I am not sure :). David Lee can you elaborate?

On Thu, Jul 7, 2022 at 2:08 AM David Li <li...@apache.org> wrote:

> Not being familiar with SciPy/NumPy APIs off the top of my head: won't
> that create a PyArrow array whose rows are the individual values of the
> matrix? Is that what's desired, one matrix/array, or is it one matrix/row?
>
> On Wed, Jul 6, 2022, at 19:38, Rok Mihevc wrote:
>
> If you're starting with a single (1,N) scipy.csr_matrix and just want to
> go to an array you can also:
>
> scipy_csr_matrix = csr_matrix((data, indices, indptr), shape=shape)
> sparse_tensor = pa.SparseCSRMatrix.from_scipy(scipy_csr_matrix)
> arr = pa.array(sparse_tensor.to_tensor().to_numpy()[0])
>
> But that assumes 1-dimension and goes to dense representation.
>
> On Thu, Jul 7, 2022 at 1:27 AM David Li <li...@apache.org> wrote:
>
>
> If I'm not mistaken, what you want is basically an extension type [1] for
> tensors, so you can have a column where each row contains a tensor/matrix.
> This has been discussed for quite some time [2].
>
> Incidentally, you can keep the three-field representation but pack it into
> a single toplevel field with the Struct type.
>
> [1]: https://arrow.apache.org/docs/python/extending_types.html
> [2]: https://issues.apache.org/jira/browse/ARROW-1614
>
> On Wed, Jul 6, 2022, at 19:01, dl via user wrote:
>
> I have tabular data with one record field of type scipy.sparse.csr_matrix.
> I want to convert this tabular data to a pyarrow table. I had been first
> converting the csr_matrix first to a custom representation using three
> fields (shape, keys, indices) and building the pyarrow table using a schema
> with the types of these fields and table data with a separate list for each
> field (and each list having one entry per input record). I was hoping I
> could use a single pyarrow.SparseCSRMatrix field  instead of the custom
> three field representation. Is that possible? Incidentally, the shape of
> the csr_matrix is typically (1,N) where N may vary for different records.
> But I don't think "typically (1,N)" matters. It would work with variable
> shape (M,N). The shape field has type pyarrow.List with value_type =
> pyarrow.int32().
>
>
> On 7/6/2022 2:53 PM, Rok Mihevc wrote:
>
> Hey David,
>
> I don't think Table is designed in a way that you could "populate" it with
> a 2D tensor.

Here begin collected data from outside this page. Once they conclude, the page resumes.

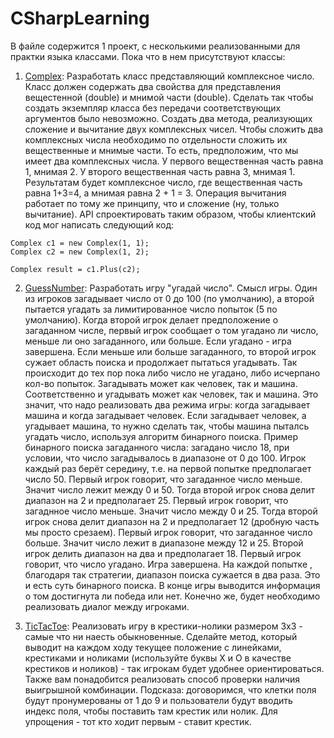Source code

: # CSharpLearning
В файле содержится 1 проект, с несколькими реализованными для практки языка классами. Пока что в нем присутствуют классы: 
  1) [Complex](Practice/Practice/ComplexNumbersSimpleCalc.cs):
      Разработать класс представляющий комплексное число. Класс должен содержать два свойства для представления вещестенной (double) и мнимой части (double).
    Сделать так чтобы создать экземпляр класса без передачи соответствующих аргументов было невозможно. Создать два метода, реализующих сложение и вычитание
    двух комплексных чисел. Чтобы сложить два комплексных числа необходимо по отдельности сложить их вещественные и мнимые части. То есть, предположим,
    что мы имеет два комплексных числа. У первого вещественная часть равна 1, мнимая 2. У второго вещественная часть равна 3, мнимая 1. Результатам будет комплексное число, где вещественная часть
    равна 1+3=4, а мнимая равна 2 + 1 = 3. Операция вычитания работает по тому же принципу, что и сложение (ну, только вычитание). API спроектировать таким образом,
    чтобы клиентский код мог написать следующий код:
    
    Complex c1 = new Complex(1, 1);
    Complex c2 = new Complex(1, 2);

    Complex result = c1.Plus(c2);
    
  2) [GuessNumber](Practice/Practice/GuessNumber/GuessNumber.cs): 
      Разработать игру "угадай число". Смысл игры. Один из игроков загадывает число от 0 до 100 (по умолчанию), а второй пытается угадать за лимитированное число
    попыток (5 по умолчанию). Когда второй игрок делает предположение о загаданном числе, первый игрок сообщает о том угадано ли число, меньше ли оно загаданного,
    или больше. Если угадано - игра завершена. Если меньше или больше загаданного, то второй игрок сужает область поиска и продолжает пытаться угадывать.
    Так происходит до тех пор пока либо число не угадано, либо исчерпано кол-во попыток. Загадывать может как человек, так и машина. Соответственно и угадывать
    может как человек, так и машина. Это значит, что надо реализовать два режима игры: когда загадывает машина и когда загадывает человек. Если загадывает человек,
    а угадывает машина, то нужно сделать так, чтобы машина пыталсь угадать число, используя алгоритм бинарного поиска. Пример бинарного поиска загаданного числа:
    загадано число 18, при условии, что число загадывалось в диапазоне от 0 до 100. Игрок каждый раз берёт середину, т.е. на первой попытке предполагает число 50.
    Первый игрок говорит, что загаданное число меньше. Значит число лежит между 0 и 50. Тогда второй игрок снова делит диапазон на 2 и предполагает 25. Первый игрок
    говорит, что загаднное число меньше. Значит число между 0 и 25. Тогда второй игрок снова делит диапазон на 2 и предполагает 12 (дробную часть мы просто срезаем).
    Первый игрок говорит, что загаданное число больше. Значит число лежит в диапазоне между 12 и 25. Второй игрок делить диапазон на два и предполагает 18. Первый
    игрок говорит, что число угадано. Игра завершена. На каждой попытке , благодаря так стратегии, диапазон поиска сужается в два раза. Это и есть суть
    бинарного поиска. В конце игры выводится информация о том достигнута ли победа или нет. Конечно же, будет необходимо реализовать диалог между игроками.
    
   3) [TicTacToe](Practice/Practice/TicTacToe.cs):
      Реализовать игру в крестики-нолики размером 3х3 - самые что ни наесть обыкновенные. Сделайте метод, который выводит на каждом ходу текущее
      положение с линейками, крестиками и ноликами (используйте буквы X и O в качестве крестиков и ноликов) - так игрокам будет удобнее ориентироваться. Также вам
      понадобится реализовать способ проверки наличия выигрышной комбинации. Подсказа: договоримся, что клетки поля будут пронумерованы от 1 до 9 и пользователи
      будут вводить индекс поля, чтобы поставить там крестик или нолик. Для упрощения - тот кто ходит первым - ставит крестик.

It should rather be populated with a collection of equal
> length arrays.
> Sparse CSR tensor on the other hand is composed of three arrays (indices,
> indptr, values) and you need a bit more involved logic to manipulate those
> than regular arrays. See [1] for memory layout definition.
>
> What are you looking to accomplish? What access patterns are you expecting?
>
> Rok
>
> [1] https://github.com/apache/arrow/blob/master/format/SparseTensor.fbs
>
> On Wed, Jul 6, 2022 at 10:48 PM dl <dy...@yahoo.com> wrote:
>
> Hi Rok,
>
> What data type would I use for a pyarrow SparseCSRMatrix in a schema? I
> need to build a table with rows which include a field of this type. I don't
> see a related example in the test module. I'm doing something like:
>
> schema = pyarrow.schema(fields, metadata=metadata)
> table = pyarrow.Table.from_arrays(table_data, schema=schema)
>
> where fields is a list of tuples of the form (field_name, pyarrow_type),
> e.g. ('field1', pyarrow.string()). What should pyarrow_type be for a
> SparseCSRMatrix field? Or will this not work?
>
> Thanks,
> David
>
>
>
> On 7/1/2022 9:18 AM, Rok Mihevc wrote:
>
> We lack pyarow sparse tensor documentation (PRs welcome), so tests are
> perhaps most extensive description of what is doable:
> https://github.com/apache/arrow/blob/master/python/pyarrow/tests/test_sparse_tensor.py
>
> Rok
>
> On Fri, Jul 1, 2022 at 5:38 PM dl via user <us...@arrow.apache.org> wrote:
>
> So, I guess this is supported in 8.0.0. I can do this:
>
> *import *numpy *as *np*import *pyarrow *as *pa*from *scipy.sparse *import *csr_matrix
>
> a = np.random.rand(100)
> a[a < .9] = 0.0
> s = csr_matrix(a)
> arrow_sparse_csr_matrix = pa.SparseCSRMatrix.from_scipy(s)
>
> Now, how do I use that to build a pyarrow table? Stay tuned...
>
>
> On 7/1/2022 8:19 AM, dl wrote:
>
> I find pyarrow.SparseCSRMatrix mentioned here
> <https://arrow.apache.org/docs/python/integration/extending.html?highlight=sparse#pyarrow.pyarrow_wrap_sparse_csr_matrix>.
> But how do I use that? Is there documentation for that class?
>
>
> On 7/1/2022 7:47 AM, dl wrote:
>
>
> Hi,
>
> I'm trying to understand support for sparse tensors in Arrow. It looks
> like there is "experimental" support using the C++ API
> <https://arrow.apache.org/docs/cpp/api/tensor.html?highlight=sparse#sparse-tensors>.
> When was this introduced? I see in the code base here
> <https://github.com/apache/arrow/blob/master/python/pyarrow/tensor.pxi>
> Cython sparse array classes. Can these be accessed using the Python API.
> Are they included in the 8.0.0 release? Is there any other support for
> sparse arrays/tensors in the Python API? Are there good examples for any of
> this, in particular for using the 8.0.0 Python API to create sparse tensors?
>
> Thanks,
> David
>
>
>
>
>

Re: support for sparse tensors

Posted by David Li <li...@apache.org>.
Not being familiar with SciPy/NumPy APIs off the top of my head: won't that create a PyArrow array whose rows are the individual values of the matrix? Is that what's desired, one matrix/array, or is it one matrix/row?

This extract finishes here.